Потом он медленно раздевается. Каждое его движение рождается из автоматизма мускулов, но почему-то сегодня в них есть некоторая скованность — так раненый человек охраняет в себе источник боли. Он должен побороть себя, чтобы погасить лампу и залезть под одеяло. Он боится воспоминаний, которые только и ждут темноты и бессонной неподвижности тела. Чтобы защититься от них, он начинает обдумывать детали завтрашней операции. Они кажутся ему совершенно нереальными. Улица, газетный киоск, ворота, дом на углу, забор автомастерской. Картины накладываются, как безжизненные фотографии, на единственную реальность — опустошенную комнату Терезы.
Он с трудом вспоминает серую фигурку Клоса, сгорбившуюся у дверей дома. Он знает, что эта картина содержит в себе самые различные возможности, которые надо предвидеть. Поэтому он начинает строить предположения над пропастью ожидающей его действительности.
«Иногда он ходит один, — думает Михал. — Это лучше. И не всегда возвращается в одно время. Он может обойти засаду, и тогда завтра это не состоится. А если он меня видел? Если он меня видел, — продолжал Михал размышлять, — он может приготовиться к обороне».
Мертвая картина улицы постепенно наполняется тревожным содержанием. Он уже не так спокоен. В душу его закрадывается страх.

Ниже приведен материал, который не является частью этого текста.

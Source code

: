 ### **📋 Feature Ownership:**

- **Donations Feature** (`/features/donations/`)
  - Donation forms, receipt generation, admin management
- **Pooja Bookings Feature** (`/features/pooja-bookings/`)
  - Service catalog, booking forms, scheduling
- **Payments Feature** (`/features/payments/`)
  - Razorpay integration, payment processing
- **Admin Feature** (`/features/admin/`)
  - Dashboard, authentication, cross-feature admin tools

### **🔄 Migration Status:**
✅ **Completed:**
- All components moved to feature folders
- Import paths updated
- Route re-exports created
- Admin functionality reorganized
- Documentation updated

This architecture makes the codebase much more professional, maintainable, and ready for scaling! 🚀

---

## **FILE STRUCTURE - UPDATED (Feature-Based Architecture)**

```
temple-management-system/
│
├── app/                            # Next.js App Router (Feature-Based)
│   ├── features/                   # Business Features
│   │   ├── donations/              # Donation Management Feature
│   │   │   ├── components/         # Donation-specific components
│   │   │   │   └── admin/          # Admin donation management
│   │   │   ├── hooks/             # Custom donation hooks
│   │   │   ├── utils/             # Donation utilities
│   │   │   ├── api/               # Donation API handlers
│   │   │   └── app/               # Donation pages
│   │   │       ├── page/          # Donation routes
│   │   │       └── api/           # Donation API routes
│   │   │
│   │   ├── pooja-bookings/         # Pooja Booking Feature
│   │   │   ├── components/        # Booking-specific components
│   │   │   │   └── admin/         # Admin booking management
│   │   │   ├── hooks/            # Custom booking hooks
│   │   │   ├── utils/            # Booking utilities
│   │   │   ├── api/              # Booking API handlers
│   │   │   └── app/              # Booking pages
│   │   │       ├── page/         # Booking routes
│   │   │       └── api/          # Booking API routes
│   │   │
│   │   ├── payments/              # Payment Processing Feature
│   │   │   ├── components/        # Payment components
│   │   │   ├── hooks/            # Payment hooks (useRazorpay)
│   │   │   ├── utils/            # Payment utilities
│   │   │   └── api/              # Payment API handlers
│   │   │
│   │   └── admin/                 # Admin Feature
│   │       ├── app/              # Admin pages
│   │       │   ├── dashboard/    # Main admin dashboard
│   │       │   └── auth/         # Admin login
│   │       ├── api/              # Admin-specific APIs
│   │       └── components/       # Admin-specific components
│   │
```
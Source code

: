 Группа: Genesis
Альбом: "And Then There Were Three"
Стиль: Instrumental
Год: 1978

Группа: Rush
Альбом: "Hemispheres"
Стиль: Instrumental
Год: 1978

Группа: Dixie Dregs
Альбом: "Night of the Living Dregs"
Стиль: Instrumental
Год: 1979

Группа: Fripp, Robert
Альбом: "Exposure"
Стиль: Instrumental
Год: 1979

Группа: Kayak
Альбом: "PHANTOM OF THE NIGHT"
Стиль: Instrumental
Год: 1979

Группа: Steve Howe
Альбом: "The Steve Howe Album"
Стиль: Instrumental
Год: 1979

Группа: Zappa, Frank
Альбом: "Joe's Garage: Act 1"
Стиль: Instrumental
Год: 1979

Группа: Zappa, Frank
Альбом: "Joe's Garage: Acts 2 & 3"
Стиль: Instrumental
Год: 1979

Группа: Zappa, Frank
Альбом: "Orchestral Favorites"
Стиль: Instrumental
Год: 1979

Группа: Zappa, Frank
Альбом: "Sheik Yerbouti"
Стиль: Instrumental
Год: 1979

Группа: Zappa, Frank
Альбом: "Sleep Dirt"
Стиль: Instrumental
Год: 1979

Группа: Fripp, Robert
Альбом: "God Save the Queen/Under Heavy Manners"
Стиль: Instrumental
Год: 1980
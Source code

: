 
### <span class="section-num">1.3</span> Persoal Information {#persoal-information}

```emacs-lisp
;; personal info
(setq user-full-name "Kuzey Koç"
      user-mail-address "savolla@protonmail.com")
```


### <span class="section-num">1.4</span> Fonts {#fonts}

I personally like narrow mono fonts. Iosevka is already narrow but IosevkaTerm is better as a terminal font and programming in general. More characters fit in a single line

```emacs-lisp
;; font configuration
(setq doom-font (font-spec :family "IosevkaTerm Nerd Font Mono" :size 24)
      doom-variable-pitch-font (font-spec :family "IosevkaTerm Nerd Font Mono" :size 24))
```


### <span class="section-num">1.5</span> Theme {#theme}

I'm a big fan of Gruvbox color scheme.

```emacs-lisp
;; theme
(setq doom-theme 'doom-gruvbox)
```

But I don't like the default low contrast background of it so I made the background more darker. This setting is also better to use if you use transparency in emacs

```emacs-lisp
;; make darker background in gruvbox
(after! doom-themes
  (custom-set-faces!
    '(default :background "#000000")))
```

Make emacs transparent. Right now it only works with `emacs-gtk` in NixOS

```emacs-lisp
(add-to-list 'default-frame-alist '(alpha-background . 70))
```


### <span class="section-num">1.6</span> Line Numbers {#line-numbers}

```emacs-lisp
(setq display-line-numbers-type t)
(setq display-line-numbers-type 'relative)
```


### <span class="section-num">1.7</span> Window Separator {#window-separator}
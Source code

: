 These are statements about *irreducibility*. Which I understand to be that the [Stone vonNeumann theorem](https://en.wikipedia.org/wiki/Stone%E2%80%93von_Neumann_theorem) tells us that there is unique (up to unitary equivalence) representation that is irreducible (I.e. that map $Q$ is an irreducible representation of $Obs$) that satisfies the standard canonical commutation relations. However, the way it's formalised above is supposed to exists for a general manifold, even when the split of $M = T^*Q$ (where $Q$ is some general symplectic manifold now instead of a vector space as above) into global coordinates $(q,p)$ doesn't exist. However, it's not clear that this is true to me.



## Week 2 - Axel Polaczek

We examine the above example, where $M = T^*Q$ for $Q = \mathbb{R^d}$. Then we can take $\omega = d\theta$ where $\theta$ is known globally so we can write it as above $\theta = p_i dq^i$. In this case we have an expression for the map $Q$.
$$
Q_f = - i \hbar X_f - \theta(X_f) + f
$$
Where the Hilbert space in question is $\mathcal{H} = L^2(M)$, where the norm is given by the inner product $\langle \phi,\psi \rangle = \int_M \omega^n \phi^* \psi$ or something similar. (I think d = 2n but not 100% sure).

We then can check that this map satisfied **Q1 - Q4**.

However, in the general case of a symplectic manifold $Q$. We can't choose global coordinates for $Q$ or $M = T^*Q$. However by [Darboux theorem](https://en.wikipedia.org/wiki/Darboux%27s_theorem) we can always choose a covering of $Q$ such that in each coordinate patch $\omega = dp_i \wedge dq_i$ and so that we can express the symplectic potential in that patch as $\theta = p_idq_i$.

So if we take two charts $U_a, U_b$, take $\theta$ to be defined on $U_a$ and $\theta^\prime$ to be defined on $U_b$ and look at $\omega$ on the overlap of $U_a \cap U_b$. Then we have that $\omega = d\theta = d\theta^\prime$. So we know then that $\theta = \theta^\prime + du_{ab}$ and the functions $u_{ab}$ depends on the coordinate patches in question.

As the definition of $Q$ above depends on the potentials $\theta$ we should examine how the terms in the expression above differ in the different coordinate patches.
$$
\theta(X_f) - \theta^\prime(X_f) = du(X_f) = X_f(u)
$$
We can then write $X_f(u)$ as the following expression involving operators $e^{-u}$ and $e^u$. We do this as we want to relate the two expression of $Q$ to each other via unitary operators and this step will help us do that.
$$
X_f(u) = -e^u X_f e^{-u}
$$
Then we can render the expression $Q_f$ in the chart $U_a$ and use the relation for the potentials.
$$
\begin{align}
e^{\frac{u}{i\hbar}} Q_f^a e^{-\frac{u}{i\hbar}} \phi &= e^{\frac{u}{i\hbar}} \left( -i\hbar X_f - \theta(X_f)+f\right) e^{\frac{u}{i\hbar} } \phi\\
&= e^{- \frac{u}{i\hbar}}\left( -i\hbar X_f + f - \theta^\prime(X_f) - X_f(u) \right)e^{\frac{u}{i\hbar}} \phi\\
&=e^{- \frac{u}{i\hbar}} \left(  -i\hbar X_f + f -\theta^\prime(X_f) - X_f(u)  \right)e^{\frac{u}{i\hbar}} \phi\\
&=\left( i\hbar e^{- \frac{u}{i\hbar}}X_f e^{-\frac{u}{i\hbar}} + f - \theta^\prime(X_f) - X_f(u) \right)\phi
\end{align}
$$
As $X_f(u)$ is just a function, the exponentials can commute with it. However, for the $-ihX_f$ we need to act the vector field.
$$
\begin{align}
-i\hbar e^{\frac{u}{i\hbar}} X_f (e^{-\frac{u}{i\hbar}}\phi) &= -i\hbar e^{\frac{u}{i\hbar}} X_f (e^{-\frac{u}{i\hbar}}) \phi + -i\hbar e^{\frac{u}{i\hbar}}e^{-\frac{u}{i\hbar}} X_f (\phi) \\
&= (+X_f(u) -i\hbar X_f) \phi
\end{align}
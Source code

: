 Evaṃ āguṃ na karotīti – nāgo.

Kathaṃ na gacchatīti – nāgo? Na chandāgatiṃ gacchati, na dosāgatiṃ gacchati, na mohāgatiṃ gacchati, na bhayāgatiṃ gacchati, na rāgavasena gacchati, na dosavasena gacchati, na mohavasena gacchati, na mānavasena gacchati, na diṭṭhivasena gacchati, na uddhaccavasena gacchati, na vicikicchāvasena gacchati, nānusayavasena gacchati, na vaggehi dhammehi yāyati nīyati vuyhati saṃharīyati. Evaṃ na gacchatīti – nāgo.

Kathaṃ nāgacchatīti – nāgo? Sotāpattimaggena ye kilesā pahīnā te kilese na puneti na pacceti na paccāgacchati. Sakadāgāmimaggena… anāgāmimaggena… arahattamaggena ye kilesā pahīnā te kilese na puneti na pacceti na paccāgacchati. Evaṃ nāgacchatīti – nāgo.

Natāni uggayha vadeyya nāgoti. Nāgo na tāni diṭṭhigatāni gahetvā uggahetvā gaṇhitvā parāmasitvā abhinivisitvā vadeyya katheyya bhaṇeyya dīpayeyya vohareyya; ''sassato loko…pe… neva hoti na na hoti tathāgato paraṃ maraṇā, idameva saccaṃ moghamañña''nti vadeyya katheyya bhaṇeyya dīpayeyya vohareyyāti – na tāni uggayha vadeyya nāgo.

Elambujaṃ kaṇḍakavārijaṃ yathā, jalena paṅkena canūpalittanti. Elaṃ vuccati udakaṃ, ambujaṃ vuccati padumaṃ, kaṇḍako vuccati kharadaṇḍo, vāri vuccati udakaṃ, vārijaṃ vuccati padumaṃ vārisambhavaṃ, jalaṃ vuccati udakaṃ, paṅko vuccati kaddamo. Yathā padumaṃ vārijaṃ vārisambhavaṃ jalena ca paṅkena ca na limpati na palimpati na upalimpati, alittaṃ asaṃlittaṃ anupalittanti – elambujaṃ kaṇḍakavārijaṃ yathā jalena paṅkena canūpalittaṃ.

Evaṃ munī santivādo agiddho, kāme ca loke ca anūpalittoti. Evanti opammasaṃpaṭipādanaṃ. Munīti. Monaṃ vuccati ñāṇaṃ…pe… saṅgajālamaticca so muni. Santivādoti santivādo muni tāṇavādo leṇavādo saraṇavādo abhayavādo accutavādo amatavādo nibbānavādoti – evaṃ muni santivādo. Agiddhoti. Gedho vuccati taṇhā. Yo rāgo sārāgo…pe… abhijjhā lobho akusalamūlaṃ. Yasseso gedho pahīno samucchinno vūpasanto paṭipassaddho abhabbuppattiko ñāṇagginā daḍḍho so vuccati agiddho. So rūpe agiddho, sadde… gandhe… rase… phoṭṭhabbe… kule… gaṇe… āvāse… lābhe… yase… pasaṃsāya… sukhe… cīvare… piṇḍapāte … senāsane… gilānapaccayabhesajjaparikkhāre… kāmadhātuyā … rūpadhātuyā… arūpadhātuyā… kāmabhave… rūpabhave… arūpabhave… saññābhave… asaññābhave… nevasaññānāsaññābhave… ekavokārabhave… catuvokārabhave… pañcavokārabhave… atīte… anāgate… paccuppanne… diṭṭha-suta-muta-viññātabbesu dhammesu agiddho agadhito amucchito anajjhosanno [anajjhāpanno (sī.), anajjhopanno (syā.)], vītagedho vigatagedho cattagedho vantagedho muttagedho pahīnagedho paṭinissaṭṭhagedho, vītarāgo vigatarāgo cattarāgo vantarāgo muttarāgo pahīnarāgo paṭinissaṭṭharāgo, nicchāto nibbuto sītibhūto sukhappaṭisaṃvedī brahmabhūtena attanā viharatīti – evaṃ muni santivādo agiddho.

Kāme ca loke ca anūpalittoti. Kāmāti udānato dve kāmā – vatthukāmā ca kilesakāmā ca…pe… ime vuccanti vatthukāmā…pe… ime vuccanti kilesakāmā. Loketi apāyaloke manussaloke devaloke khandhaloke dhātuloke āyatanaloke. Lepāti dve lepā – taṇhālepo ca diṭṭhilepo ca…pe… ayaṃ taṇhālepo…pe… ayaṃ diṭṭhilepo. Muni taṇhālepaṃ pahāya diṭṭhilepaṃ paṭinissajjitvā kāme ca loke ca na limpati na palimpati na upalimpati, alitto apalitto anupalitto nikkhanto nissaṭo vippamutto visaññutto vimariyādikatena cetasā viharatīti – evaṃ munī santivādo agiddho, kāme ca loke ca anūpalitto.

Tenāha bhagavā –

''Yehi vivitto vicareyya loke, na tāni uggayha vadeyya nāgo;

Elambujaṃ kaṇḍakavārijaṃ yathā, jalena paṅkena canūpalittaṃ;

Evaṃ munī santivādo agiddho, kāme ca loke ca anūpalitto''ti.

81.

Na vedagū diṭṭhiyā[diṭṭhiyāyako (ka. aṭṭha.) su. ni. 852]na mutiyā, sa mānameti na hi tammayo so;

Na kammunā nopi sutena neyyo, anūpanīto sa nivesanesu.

Михал видит себя стоящим в тени киоска, видит идущих со всех сторон штатских — из-за угла, из ворот, с противоположной стороны улицы. Штатские с руками в карманах, в шляпах, надвинутых на глаза, хорошо знакомые штатские с собачьими лицами.
Теперь ему страшно, он сжимает зубы от страха. Выстрелы распарывают темноту быстрыми белыми полосами. Бешеный бег с сердцем в горле. Он видит немощеную боковую улочку, идущую куда-то под уклон, он бежит по ней вниз. И тогда из-за следующего угла выезжает притаившаяся машина, берет его в холодные ножницы фар. Ослепленный, он мечется из стороны в сторону, как заяц, и не находит выхода из потока света, а вокруг сверкающие звезды, все более плотный поток лучей. Он почти уверен, что так оно и будет. «Но все-таки надо через забор, — думает он. — И надо оставить один патрон. Для себя».
Он пробует и другие варианты, но этот остается в памяти самым отчетливым. Измученный, он ворочается в постели, плотно сжимает веки. Это длится очень долго. Недавняя боль содрогается где-то в глубине, как оседающий фундамент охватившего его страха. Картины все время возвращаются, полные жестоко-выразительных деталей. «Если бы я мог молиться», — думает Михал и чувствует над собой огромную черную бездну.
Вдруг он вспоминает, что цель всего этого — убийство Клоса. Он должен убить Клоса, обладателя многих тайн.
Измученного Клоса с бледным бегающим взглядом, с любовью к жене и маленькой трехлетней девочке, которые ни о чем не знают, Клоса с памятью, полной стихов.
В страхе за собственную жизнь Михал не пожертвовал ему ни одного удара сердца. Значит, вот как это бывает? Он призывает на помощь лица Терезы и Моники. Говорит самому себе, что вот он предает все, даже собственное отчаяние. Он полон отвращения, но не может освободится от страха.
Где-то в монастырском саду хрипло запел первый петух. Михал поворачивается к стене. Всем сердцем он хочет заснуть. Заснуть и никогда уже не проснуться.